Interconnectivity Explains High Canalicular Network Robustness between Neighboring Osteocyte Lacunae in Human Bone

Osteocytes are the most frequent bone cells connected with each other through cell processes within tiny tubular-shaped canaliculi. The so-called osteocyte lacunar-canalicular network (LCN) plays a crucial role in bone remodeling and mineral homeostasis. Given the critical nature of these functions, it is herein hypothesized that the LCN must be structurally overengineered to provide network resilience. This hypothesis is tested by characterizing canalicular networks in human bone at the fundamental building-block level of LCN formed by two adjacent osteocytes. As the hierarchical micro- and macroscale structure of bone is influenced by anatomical location, subjected loads, and growth rate, three distinct tissue types are studied. These include femur, jaw, and heterotopic ossification (HO), a rapidly forming mineralized tissue found in soft tissue compartments following severe trauma.
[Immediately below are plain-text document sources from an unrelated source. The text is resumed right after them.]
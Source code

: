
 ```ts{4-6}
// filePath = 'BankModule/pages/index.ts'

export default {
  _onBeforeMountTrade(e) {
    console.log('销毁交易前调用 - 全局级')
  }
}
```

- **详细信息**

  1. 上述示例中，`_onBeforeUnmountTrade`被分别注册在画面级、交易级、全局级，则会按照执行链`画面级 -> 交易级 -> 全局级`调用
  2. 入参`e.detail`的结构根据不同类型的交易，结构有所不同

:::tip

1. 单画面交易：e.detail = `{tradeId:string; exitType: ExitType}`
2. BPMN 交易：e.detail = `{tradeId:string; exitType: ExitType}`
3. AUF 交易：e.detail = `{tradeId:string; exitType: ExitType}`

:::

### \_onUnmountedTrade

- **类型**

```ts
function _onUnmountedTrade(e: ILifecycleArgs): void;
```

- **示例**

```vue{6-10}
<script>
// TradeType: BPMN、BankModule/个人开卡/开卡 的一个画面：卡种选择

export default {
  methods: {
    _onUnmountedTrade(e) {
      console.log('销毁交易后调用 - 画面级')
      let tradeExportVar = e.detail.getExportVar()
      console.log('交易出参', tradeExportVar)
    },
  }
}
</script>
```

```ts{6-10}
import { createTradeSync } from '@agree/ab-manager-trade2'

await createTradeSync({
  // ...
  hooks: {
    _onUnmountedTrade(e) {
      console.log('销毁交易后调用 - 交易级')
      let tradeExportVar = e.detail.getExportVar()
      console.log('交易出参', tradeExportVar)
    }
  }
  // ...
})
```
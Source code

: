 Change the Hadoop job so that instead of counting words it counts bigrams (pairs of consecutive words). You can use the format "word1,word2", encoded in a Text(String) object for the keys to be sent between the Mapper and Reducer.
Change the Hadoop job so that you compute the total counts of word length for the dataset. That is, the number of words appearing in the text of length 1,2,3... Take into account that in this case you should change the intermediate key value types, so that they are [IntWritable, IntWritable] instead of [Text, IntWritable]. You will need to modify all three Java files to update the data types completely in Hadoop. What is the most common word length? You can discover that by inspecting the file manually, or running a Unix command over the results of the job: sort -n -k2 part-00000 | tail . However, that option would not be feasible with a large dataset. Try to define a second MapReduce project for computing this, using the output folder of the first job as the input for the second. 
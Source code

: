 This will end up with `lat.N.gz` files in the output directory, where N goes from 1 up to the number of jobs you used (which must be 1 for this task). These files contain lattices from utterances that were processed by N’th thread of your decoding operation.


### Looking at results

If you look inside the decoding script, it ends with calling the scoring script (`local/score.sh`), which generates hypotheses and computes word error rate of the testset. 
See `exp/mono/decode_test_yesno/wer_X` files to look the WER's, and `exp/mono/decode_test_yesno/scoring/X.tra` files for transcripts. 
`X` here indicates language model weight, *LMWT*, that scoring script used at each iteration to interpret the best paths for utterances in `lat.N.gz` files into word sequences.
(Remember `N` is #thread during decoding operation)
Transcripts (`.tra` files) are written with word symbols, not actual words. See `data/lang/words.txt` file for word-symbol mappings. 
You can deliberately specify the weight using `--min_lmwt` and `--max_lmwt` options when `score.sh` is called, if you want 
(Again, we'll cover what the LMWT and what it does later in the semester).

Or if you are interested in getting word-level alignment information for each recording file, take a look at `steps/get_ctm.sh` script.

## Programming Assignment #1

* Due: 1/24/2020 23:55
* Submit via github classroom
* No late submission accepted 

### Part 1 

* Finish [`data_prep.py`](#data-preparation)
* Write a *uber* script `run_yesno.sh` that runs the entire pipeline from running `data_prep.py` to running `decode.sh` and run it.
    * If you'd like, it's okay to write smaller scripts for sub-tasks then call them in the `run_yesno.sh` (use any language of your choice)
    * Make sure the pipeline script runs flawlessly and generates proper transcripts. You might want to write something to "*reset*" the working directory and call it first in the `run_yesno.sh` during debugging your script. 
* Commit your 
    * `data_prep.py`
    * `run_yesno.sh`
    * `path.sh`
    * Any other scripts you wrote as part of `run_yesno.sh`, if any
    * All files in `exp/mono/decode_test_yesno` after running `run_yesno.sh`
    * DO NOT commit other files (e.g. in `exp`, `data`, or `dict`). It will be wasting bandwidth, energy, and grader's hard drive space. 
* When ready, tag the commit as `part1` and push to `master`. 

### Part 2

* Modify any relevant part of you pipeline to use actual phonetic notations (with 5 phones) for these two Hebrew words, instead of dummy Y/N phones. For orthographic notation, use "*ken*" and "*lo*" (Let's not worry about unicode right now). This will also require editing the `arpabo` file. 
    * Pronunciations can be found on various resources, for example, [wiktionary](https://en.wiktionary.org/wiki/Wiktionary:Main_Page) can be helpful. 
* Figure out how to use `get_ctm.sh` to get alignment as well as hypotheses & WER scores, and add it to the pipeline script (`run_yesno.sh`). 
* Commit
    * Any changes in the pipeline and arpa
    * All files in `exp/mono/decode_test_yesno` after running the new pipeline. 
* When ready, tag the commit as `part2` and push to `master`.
It is found that the LCNs at the fundamental level are composed of hundreds of canalicular segments but of only few separated groups of linked canaliculi (canalicular clusters), resulting in a strongly pronounced interconnectivity. Fluid permeability simulations on intact and artificially altered LCN suggest that the function of the LCN is not only to optimize rapid and efficient access to bone mineral, but also to maintain high permeability when inevitable local interruption of canaliculi occurs.

Automated summary

Osteocyte lacunar-canalicular network (LCN) plays a crucial role in bone remodeling and mineral homeostasis, with a highly interconnected structure. The function of LCN is not only to optimize rapid access to bone mineral, but also to maintain high permeability when canaliculi interruptions occur. The structure of LCN can be influenced by anatomical location, subjected loads, and growth rate.